Replies for: But that's because html isn't regular... I don't want to be "that guy", but regular expressions is definitely the lockpick, and this trie-stuff is ...

Whenever you can use re, you should, because it's the absolutely fastest and simplest you can do.

I'll leave this here:

Some people, when confronted with a problem, think "I know, I'll use regular expressions." Now they have two problems.
Jamie Zawinski, 1997

Now, I think this is extremized, and regular expressions do have a place in development (and I also like them a lot in general), but there are very critical aspects to consider:

they have never been standardized, which means regexes in Perl are different from regexes in JavaScript, in C# and so on;
moreover, regex engines could be starkly different, as they could be either regex- or text-directed;
they're hard to read, so hard that instead of fixing a complex regular expression one could save time and headaches by rewriting them from scratch;
they're hard to use too, because there are quirks and gotchas that, if not treated correctly, could lead to disastrous performances;
they're also immensely harder to debug, because you can't run step-by-step their execution: they're basically atomic statements.

There a lot of cases where you can use regular expressions, but a lot less where you should use them. I'll also leave this:

Programs must be written for people to read, and only incidentally for machines to execute
Harold Abelson, 1984

(Now that's another hyperbole, but the point is that we have to maintain the code we write, so it's better to make out life easier.)

It's just that many re libraries out there are pretty slow and unintuitive to use...

And that's indeed another aspect to consider: many regex engines are slow to boot but we have to deal with that, because we simply just have no alternatives. And also have awkward APIs, too.

So, should we use them anyway, you say?

Daniel Beecham • Dec 12 '17

Sure, that quote is fun, but it doesn't carry a very strong point.

they have never been standardized, which means regexes in Perl are different from regexes in JavaScript, in C# and so on;

The language and what you can do with it is standardized - unions, differences, kleene stars and so on. The rest is just syntax.

moreover, regex engines could be starkly different, as they could be either regex- or text-directed;

A well designed regex engine is a finite automata. That's it.

they're hard to read, so hard that instead of fixing a complex regular expression one could save time and headaches by rewriting them from scratch;

I don't think this is too hard to read.

they're hard to use too, because there are quirks and gotchas that, if not treated correctly, could lead to disastrous performances;

Maybe.

they're also immensely harder to debug, because you can't run step-by-step their execution: they're basically atomic statements.

Of course you can step-by-step a RE. It's just a finite automata; just step though it.

And that's indeed another aspect to consider: many regex engines are slow to boot but we have to deal with that, because we simply just have no alternatives.
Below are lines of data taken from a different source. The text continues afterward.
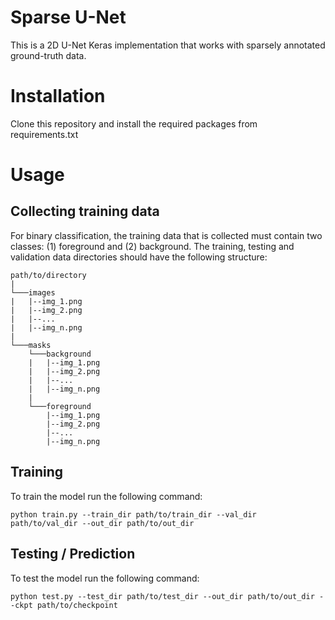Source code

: # Sparse U-Net

This is a 2D U-Net Keras implementation that works with sparsely annotated ground-truth data. 

# Installation

Clone this repository and install the required packages from requirements.txt 

# Usage

## Collecting training data

For binary classification, the training data that is collected must contain two classes: (1) foreground and (2) background. The training, testing and validation data directories should have the following structure:

```
path/to/directory
|
└───images
|   |--img_1.png
|   |--img_2.png
|   |--...
|   |--img_n.png
|
└───masks
    └───background
    |   |--img_1.png
    |   |--img_2.png
    |   |--...
    |   |--img_n.png
    |
    └───foreground
        |--img_1.png
        |--img_2.png
        |--...
        |--img_n.png
```

## Training

To train the model run the following command:
```
python train.py --train_dir path/to/train_dir --val_dir path/to/val_dir --out_dir path/to/out_dir
```
## Testing / Prediction

To test the model run the following command:
```
python test.py --test_dir path/to/test_dir --out_dir path/to/out_dir --ckpt path/to/checkpoint
```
And also have awkward APIs, too.

But we do have alternatives. Ragel, as mentioned above, is a really good one. re2 for python is supposedly good. The rust regex is good. Alex is also pretty good.

Massimo Artizzu • Dec 12 '17

The language and what you can do with it is standardized - unions, differences, kleene stars and so on. The rest is just syntax.
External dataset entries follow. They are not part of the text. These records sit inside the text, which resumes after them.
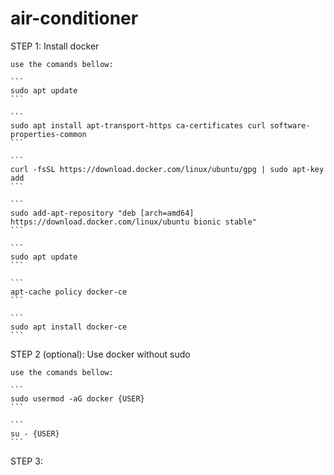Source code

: # air-conditioner

STEP 1: Install docker

	use the comands bellow:

	```
	sudo apt update
	```

	```
	sudo apt install apt-transport-https ca-certificates curl software-properties-common
	```

	```
	curl -fsSL https://download.docker.com/linux/ubuntu/gpg | sudo apt-key add 
	```

	```
	sudo add-apt-repository "deb [arch=amd64] https://download.docker.com/linux/ubuntu bionic stable"
	```

	```
	sudo apt update
	```

	```
	apt-cache policy docker-ce
	```

	```
	sudo apt install docker-ce
	```




STEP 2 (optional): Use docker without sudo
	
	use the comands bellow:

	```
	sudo usermod -aG docker {USER}
	```

	```
	su - {USER}
	```

STEP 3:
Not so easy. The point is that you can't transpose a regular expression from a different language without any second thinking. It means that regular expressions are another layer of programming language that you have to take into consideration.

A well designed regex engine is a finite automata. That's it.

A computer doesn't care what a regex is. You shouldn't either, as it doesn't make any difference. The implementation can be very different and something that should be cared about.

I don't think this is too hard to read.

That's not a regular expression: it's a list of definitions used by a regex engine.

Of course you can step-by-step a RE. It's just a finite automata; just step though it.

Only if you have a library that replicate a regex engine. In many languages, you just use the regular expression engine that's natively implemented, because any non-native solution is usually several orders of magnitude slower, it's basically a reinvented wheel, and it just adds another dependency to the project.

If it's slower and takes additional configuration, the "fastest and simplest you can do" part simply disappears.

But we do have alternatives.

In some languages maybe they're worth considering. But nobody uses a custom regex engine in JavaScript, or in PHP, or in Python, except for very limited cases.